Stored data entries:
»»
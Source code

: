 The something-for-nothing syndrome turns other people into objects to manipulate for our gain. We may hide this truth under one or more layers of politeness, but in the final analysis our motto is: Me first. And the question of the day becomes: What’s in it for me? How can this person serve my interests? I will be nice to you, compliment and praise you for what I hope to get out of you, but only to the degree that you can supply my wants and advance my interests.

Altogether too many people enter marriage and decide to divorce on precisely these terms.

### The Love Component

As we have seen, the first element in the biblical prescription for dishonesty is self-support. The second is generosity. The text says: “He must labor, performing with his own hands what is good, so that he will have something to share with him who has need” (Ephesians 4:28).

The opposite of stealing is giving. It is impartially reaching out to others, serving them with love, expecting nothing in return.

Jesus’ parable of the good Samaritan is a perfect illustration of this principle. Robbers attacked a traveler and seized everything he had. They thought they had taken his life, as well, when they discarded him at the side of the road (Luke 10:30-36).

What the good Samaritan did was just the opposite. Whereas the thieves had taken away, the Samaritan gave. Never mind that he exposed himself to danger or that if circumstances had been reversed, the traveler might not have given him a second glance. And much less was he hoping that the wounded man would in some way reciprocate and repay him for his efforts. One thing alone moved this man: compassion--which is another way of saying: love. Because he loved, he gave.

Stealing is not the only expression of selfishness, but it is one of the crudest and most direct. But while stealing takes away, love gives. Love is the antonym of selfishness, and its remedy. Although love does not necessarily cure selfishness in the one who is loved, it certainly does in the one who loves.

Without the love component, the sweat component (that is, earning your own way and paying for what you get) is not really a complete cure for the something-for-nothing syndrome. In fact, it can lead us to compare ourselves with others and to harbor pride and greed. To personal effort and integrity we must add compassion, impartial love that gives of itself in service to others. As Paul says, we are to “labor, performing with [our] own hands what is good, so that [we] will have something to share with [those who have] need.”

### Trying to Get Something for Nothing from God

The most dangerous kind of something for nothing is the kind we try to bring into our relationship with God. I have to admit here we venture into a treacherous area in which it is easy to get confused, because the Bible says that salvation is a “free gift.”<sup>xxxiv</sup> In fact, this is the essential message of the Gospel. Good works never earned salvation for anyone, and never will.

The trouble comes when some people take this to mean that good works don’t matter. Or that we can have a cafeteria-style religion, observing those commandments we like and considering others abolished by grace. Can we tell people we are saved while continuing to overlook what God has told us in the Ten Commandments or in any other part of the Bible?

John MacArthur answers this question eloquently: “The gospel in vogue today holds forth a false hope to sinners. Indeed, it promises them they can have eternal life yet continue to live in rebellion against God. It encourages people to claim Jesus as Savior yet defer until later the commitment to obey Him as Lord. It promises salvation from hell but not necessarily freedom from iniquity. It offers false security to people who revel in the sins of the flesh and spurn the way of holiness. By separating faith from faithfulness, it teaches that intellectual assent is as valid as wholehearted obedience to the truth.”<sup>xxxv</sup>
««
▶ _EXERCISE_
Set down the preceding data verbatim. Every line belongs in the copy.

▶ _EXERCISE OUTPUT_
Source code

: The something-for-nothing syndrome turns other people into objects to manipulate for our gain. We may hide this truth under one or more layers of politeness, but in the final analysis our motto is: Me first. And the question of the day becomes: What’s in it for me? How can this person serve my interests? I will be nice to you, compliment and praise you for what I hope to get out of you, but only to the degree that you can supply my wants and advance my interests.

Altogether too many people enter marriage and decide to divorce on precisely these terms.

### The Love Component

As we have seen, the first element in the biblical prescription for dishonesty is self-support. The second is generosity. The text says: “He must labor, performing with his own hands what is good, so that he will have something to share with him who has need” (Ephesians 4:28).

The opposite of stealing is giving. It is impartially reaching out to others, serving them with love, expecting nothing in return.

Jesus’ parable of the good Samaritan is a perfect illustration of this principle. Robbers attacked a traveler and seized everything he had. They thought they had taken his life, as well, when they discarded him at the side of the road (Luke 10:30-36).

What the good Samaritan did was just the opposite. Whereas the thieves had taken away, the Samaritan gave. Never mind that he exposed himself to danger or that if circumstances had been reversed, the traveler might not have given him a second glance. And much less was he hoping that the wounded man would in some way reciprocate and repay him for his efforts. One thing alone moved this man: compassion--which is another way of saying: love. Because he loved, he gave.

Stealing is not the only expression of selfishness, but it is one of the crudest and most direct. But while stealing takes away, love gives. Love is the antonym of selfishness, and its remedy. Although love does not necessarily cure selfishness in the one who is loved, it certainly does in the one who loves.

Without the love component, the sweat component (that is, earning your own way and paying for what you get) is not really a complete cure for the something-for-nothing syndrome. In fact, it can lead us to compare ourselves with others and to harbor pride and greed. To personal effort and integrity we must add compassion, impartial love that gives of itself in service to others. As Paul says, we are to “labor, performing with [our] own hands what is good, so that [we] will have something to share with [those who have] need.”

### Trying to Get Something for Nothing from God

The most dangerous kind of something for nothing is the kind we try to bring into our relationship with God. I have to admit here we venture into a treacherous area in which it is easy to get confused, because the Bible says that salvation is a “free gift.”<sup>xxxiv</sup> In fact, this is the essential message of the Gospel. Good works never earned salvation for anyone, and never will.

The trouble comes when some people take this to mean that good works don’t matter. Or that we can have a cafeteria-style religion, observing those commandments we like and considering others abolished by grace. Can we tell people we are saved while continuing to overlook what God has told us in the Ten Commandments or in any other part of the Bible?

John MacArthur answers this question eloquently: “The gospel in vogue today holds forth a false hope to sinners. Indeed, it promises them they can have eternal life yet continue to live in rebellion against God. It encourages people to claim Jesus as Savior yet defer until later the commitment to obey Him as Lord. It promises salvation from hell but not necessarily freedom from iniquity. It offers false security to people who revel in the sins of the flesh and spurn the way of holiness. By separating faith from faithfulness, it teaches that intellectual assent is as valid as wholehearted obedience to the truth.”<sup>xxxv</sup>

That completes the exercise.